-- PROBLEM --
Repeat exactly the lines that run from the one containing "When I visit the adoption page, I can only" to the end of the data, and leave out all others.

-- EXTRACTED ENTRIES --
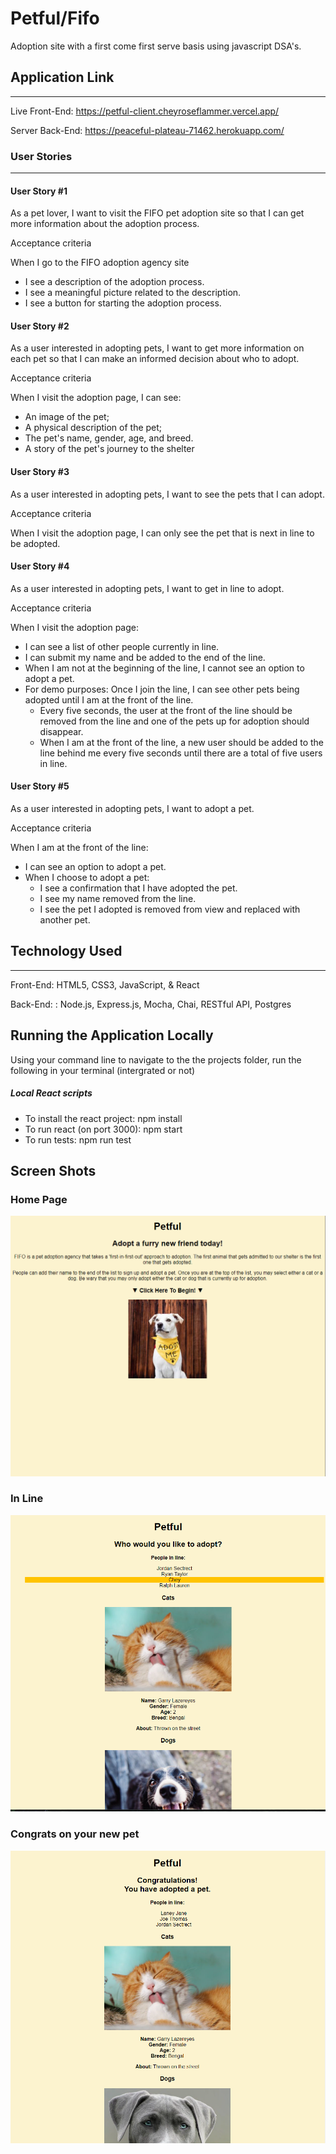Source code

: # Petful/Fifo

Adoption site with a first come first serve basis using javascript DSA's.

## Application Link

---

Live Front-End: https://petful-client.cheyroseflammer.vercel.app/

Server Back-End: https://peaceful-plateau-71462.herokuapp.com/

### User Stories

---

#### User Story #1

As a pet lover, I want to visit the FIFO pet adoption site
so that I can get more information about the adoption process.

Acceptance criteria

When I go to the FIFO adoption agency site

- I see a description of the adoption process.
- I see a meaningful picture related to the description.
- I see a button for starting the adoption process.

#### User Story #2

As a user interested in adopting pets, I want to get more information
on each pet so that I can make an informed decision about who to adopt.

Acceptance criteria

When I visit the adoption page, I can see:

- An image of the pet;
- A physical description of the pet;
- The pet's name, gender, age, and breed.
- A story of the pet's journey to the shelter

#### User Story #3

As a user interested in adopting pets,
I want to see the pets that I can adopt.

Acceptance criteria

When I visit the adoption page, I can only see the
pet that is next in line to be adopted.

#### User Story #4

As a user interested in adopting pets, I want to get in line to adopt.

Acceptance criteria

When I visit the adoption page:

- I can see a list of other people currently in line.
- I can submit my name and be added to the end of the line.
- When I am not at the beginning of the line, I cannot see an option to adopt a pet.
- For demo purposes: Once I join the line, I can see other pets being adopted until I am at the front of the line.
  - Every five seconds, the user at the front of the line should be removed from the line and one of the pets up for adoption should disappear.
  - When I am at the front of the line, a new user should be added to the line behind me every five seconds until there are a total of five users in line.

#### User Story #5

As a user interested in adopting pets, I want to adopt a pet.

Acceptance criteria

When I am at the front of the line:

- I can see an option to adopt a pet.
- When I choose to adopt a pet:
  - I see a confirmation that I have adopted the pet.
  - I see my name removed from the line.
  - I see the pet I adopted is removed from view and replaced with another pet.

## Technology Used

---

Front-End: HTML5, CSS3, JavaScript, & React

Back-End: : Node.js, Express.js, Mocha, Chai, RESTful API, Postgres

## Running the Application Locally

Using your command line to navigate to the the projects folder, run the following in your terminal (intergrated or not)

##### Local React scripts

- To install the react project: npm install
- To run react (on port 3000): npm start
- To run tests: npm run test

## Screen Shots

### Home Page

![home-page](src/images/home.png)

### In Line

![in-line](src/images/inLine.png)

### Congrats on your new pet

![new-pet-congrats](src/images/adopted.png)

-- WRITTEN RESPONSE --
When I visit the adoption page, I can only see the
pet that is next in line to be adopted.

#### User Story #4

As a user interested in adopting pets, I want to get in line to adopt.

Acceptance criteria

When I visit the adoption page:

- I can see a list of other people currently in line.
- I can submit my name and be added to the end of the line.
- When I am not at the beginning of the line, I cannot see an option to adopt a pet.
- For demo purposes: Once I join the line, I can see other pets being adopted until I am at the front of the line.
  - Every five seconds, the user at the front of the line should be removed from the line and one of the pets up for adoption should disappear.
  - When I am at the front of the line, a new user should be added to the line behind me every five seconds until there are a total of five users in line.

#### User Story #5

As a user interested in adopting pets, I want to adopt a pet.

Acceptance criteria

When I am at the front of the line:

- I can see an option to adopt a pet.
- When I choose to adopt a pet:
  - I see a confirmation that I have adopted the pet.
  - I see my name removed from the line.
  - I see the pet I adopted is removed from view and replaced with another pet.

## Technology Used

---

Front-End: HTML5, CSS3, JavaScript, & React

Back-End: : Node.js, Express.js, Mocha, Chai, RESTful API, Postgres

## Running the Application Locally

Using your command line to navigate to the the projects folder, run the following in your terminal (intergrated or not)

##### Local React scripts

- To install the react project: npm install
- To run react (on port 3000): npm start
- To run tests: npm run test

## Screen Shots

### Home Page

![home-page](src/images/home.png)

### In Line

![in-line](src/images/inLine.png)

### Congrats on your new pet

![new-pet-congrats](src/images/adopted.png)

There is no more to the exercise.